Sometimes, i really feel that some of us use our tears wrongly. Like on sad shows, or when others are in misery-and you pity them.
When it comes to opening our eyes, figuratively, it takes a long time to realise what is really right in front of you. Just like how a camera focuses on a moving object- there's never a clear image in the end;like how it is now.
The hard, cold, in-the-face realisation of how fast time will pass.
Its a now-or-never, do-or-die, don't-make-a-good-decision-for-yourself-now-and-regret-it-later kind of feeling; so, ever wondered why your parents want the best for you?

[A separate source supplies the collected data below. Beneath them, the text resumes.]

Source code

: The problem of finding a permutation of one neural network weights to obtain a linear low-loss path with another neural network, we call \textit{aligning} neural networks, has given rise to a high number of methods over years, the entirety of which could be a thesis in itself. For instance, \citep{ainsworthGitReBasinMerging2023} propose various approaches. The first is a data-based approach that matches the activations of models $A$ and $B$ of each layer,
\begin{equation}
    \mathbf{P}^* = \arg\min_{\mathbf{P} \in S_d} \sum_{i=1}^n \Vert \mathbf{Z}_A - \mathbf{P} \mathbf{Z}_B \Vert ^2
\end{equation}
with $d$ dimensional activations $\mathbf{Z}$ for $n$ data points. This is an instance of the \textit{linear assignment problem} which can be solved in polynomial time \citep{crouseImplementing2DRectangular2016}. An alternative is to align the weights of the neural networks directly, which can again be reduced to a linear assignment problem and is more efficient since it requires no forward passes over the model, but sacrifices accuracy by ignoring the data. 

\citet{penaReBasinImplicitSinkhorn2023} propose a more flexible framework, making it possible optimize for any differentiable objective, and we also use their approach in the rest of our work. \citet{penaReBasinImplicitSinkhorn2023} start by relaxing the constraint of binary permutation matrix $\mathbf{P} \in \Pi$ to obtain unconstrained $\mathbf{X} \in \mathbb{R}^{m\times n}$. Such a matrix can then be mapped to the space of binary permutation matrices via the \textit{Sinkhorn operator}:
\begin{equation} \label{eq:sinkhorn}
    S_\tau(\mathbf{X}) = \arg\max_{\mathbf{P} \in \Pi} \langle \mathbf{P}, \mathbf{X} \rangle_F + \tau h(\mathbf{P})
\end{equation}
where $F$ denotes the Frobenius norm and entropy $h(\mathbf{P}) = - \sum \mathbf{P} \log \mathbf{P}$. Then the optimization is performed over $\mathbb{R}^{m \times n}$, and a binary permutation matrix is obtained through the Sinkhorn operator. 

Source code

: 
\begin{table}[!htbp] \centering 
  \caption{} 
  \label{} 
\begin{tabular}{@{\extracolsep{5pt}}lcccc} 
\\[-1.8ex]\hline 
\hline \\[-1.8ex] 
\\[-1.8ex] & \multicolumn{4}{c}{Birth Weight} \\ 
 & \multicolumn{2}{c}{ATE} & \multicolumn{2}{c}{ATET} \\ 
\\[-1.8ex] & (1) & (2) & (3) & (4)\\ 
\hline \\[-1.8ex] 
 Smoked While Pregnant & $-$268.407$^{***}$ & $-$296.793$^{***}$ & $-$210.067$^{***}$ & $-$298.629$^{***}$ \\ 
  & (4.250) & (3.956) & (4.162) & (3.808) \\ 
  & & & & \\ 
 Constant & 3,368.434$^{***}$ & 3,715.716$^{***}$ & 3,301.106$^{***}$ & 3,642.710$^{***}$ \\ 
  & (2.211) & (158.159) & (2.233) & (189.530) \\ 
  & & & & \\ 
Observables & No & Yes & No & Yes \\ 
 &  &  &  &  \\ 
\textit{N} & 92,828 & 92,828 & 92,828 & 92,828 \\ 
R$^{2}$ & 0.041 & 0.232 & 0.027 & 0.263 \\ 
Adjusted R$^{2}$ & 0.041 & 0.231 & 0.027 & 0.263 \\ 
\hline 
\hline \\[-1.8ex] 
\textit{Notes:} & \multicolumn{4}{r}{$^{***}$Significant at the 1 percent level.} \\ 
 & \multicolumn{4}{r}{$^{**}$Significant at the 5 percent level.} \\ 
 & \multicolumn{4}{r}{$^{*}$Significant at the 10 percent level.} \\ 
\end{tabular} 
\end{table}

like i said, there's never a clear image, and i don't know whether i'm right, but i am guessing that it is because they have been there, and they don't want us to repeat whatever mistakes they had. Likewise, a lady tells you how the ladies toilet look like because they have been there- and whatever she says is true, at least for that particular toilet, because she was there! In more life-like terms, everyone is experiencing different situations, so you can't say that what your parents say is non-applicable. Ah, i can't think of a better way to explain it. Go figure.
All this blogging is making me forget what the actual point is,
but i guess its somewhere up there.
perhaps what i realised today is something that is so commonly talked about, yet so unfamiliar with many.
you know your parents are there, you know they want the best for you, but you just overlook them, and until you realise how important they are, you can be the best doctor in the world or whatever, but in the end you realise you could have become better than what you already are if you had listened to them.